| MATERIAL FOR THE TASK |
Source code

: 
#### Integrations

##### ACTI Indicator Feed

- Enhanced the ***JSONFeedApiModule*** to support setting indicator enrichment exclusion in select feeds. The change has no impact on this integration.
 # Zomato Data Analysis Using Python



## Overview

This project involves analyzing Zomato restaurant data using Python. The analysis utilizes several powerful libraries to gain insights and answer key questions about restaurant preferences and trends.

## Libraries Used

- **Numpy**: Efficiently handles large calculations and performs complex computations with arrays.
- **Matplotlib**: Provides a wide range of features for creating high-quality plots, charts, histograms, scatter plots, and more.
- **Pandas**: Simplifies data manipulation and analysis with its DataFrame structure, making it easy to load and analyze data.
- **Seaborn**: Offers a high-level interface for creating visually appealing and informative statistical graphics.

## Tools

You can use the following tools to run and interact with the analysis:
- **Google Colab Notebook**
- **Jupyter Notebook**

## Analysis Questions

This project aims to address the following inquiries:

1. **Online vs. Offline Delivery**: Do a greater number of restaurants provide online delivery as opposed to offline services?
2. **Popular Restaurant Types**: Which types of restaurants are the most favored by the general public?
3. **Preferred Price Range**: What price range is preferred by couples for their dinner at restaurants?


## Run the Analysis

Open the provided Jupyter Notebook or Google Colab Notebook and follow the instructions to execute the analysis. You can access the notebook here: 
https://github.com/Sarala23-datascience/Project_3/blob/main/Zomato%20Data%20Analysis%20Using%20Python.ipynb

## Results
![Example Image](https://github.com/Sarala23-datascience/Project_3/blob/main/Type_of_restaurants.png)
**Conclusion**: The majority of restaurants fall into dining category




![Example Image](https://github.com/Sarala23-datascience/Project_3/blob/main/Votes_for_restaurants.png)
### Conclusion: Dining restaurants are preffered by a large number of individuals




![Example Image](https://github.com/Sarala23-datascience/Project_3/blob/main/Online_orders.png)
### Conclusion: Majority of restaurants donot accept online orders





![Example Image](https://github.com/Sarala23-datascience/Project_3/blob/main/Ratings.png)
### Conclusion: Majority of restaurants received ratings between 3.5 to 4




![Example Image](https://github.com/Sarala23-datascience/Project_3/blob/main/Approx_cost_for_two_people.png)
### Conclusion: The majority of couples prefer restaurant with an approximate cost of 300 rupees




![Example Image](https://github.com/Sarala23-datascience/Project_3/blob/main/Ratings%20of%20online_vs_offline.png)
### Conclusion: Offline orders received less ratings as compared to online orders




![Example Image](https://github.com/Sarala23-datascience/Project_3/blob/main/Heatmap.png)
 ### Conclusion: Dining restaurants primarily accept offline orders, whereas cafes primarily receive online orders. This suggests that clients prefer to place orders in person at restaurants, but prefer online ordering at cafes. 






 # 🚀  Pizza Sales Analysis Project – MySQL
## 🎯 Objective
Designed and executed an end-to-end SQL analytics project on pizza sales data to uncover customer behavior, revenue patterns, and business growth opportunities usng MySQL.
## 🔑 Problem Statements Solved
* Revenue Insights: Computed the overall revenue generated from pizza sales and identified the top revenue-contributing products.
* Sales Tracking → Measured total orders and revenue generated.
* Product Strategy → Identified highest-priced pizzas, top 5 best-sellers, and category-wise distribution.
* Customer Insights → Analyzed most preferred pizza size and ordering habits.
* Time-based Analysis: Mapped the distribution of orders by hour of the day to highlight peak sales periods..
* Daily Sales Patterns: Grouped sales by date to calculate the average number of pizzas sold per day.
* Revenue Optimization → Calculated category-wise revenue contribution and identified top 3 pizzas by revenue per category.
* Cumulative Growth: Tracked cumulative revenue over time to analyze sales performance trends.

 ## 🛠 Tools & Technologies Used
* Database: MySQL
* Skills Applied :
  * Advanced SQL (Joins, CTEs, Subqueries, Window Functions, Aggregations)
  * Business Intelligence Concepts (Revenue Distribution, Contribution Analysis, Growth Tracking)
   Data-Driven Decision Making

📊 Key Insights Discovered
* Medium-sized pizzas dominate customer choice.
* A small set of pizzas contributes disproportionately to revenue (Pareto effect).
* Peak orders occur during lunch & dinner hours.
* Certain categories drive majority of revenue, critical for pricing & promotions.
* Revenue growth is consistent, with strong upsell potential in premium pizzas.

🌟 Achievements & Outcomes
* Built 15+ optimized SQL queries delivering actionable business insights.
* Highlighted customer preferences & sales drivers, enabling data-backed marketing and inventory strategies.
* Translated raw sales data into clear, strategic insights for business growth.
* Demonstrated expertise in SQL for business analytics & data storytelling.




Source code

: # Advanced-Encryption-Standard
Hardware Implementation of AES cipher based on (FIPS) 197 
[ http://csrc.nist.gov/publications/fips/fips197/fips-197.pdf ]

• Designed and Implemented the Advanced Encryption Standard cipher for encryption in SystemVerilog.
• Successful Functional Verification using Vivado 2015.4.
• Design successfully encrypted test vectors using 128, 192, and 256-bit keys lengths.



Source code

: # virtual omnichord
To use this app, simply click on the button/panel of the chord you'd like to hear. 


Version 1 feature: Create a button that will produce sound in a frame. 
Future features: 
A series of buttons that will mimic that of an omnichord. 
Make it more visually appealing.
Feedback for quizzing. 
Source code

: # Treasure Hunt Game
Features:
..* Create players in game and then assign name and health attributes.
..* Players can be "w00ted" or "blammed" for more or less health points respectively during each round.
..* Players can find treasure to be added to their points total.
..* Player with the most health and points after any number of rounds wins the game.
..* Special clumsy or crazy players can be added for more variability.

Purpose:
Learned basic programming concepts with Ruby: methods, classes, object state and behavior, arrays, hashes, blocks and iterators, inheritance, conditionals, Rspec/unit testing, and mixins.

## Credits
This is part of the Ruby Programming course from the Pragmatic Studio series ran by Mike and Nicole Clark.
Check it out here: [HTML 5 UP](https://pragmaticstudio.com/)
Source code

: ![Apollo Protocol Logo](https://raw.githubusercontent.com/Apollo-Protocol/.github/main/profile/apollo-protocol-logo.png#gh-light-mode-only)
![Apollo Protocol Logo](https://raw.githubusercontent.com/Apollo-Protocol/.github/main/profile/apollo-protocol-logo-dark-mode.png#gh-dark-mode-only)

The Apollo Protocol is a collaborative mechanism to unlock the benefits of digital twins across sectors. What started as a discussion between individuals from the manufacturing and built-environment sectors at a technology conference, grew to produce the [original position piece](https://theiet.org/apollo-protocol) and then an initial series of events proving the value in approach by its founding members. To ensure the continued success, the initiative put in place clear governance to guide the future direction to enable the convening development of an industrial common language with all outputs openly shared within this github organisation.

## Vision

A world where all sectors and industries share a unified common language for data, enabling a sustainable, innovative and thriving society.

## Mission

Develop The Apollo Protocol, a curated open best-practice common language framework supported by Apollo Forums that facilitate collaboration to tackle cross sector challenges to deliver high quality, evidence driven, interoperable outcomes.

| TASK DESCRIPTION |
Return every line of the listing that has the word "based" in it.

| EXERCISE OUTPUT |
* Time-based Analysis: Mapped the distribution of orders by hour of the day to highlight peak sales periods..
Hardware Implementation of AES cipher based on (FIPS) 197 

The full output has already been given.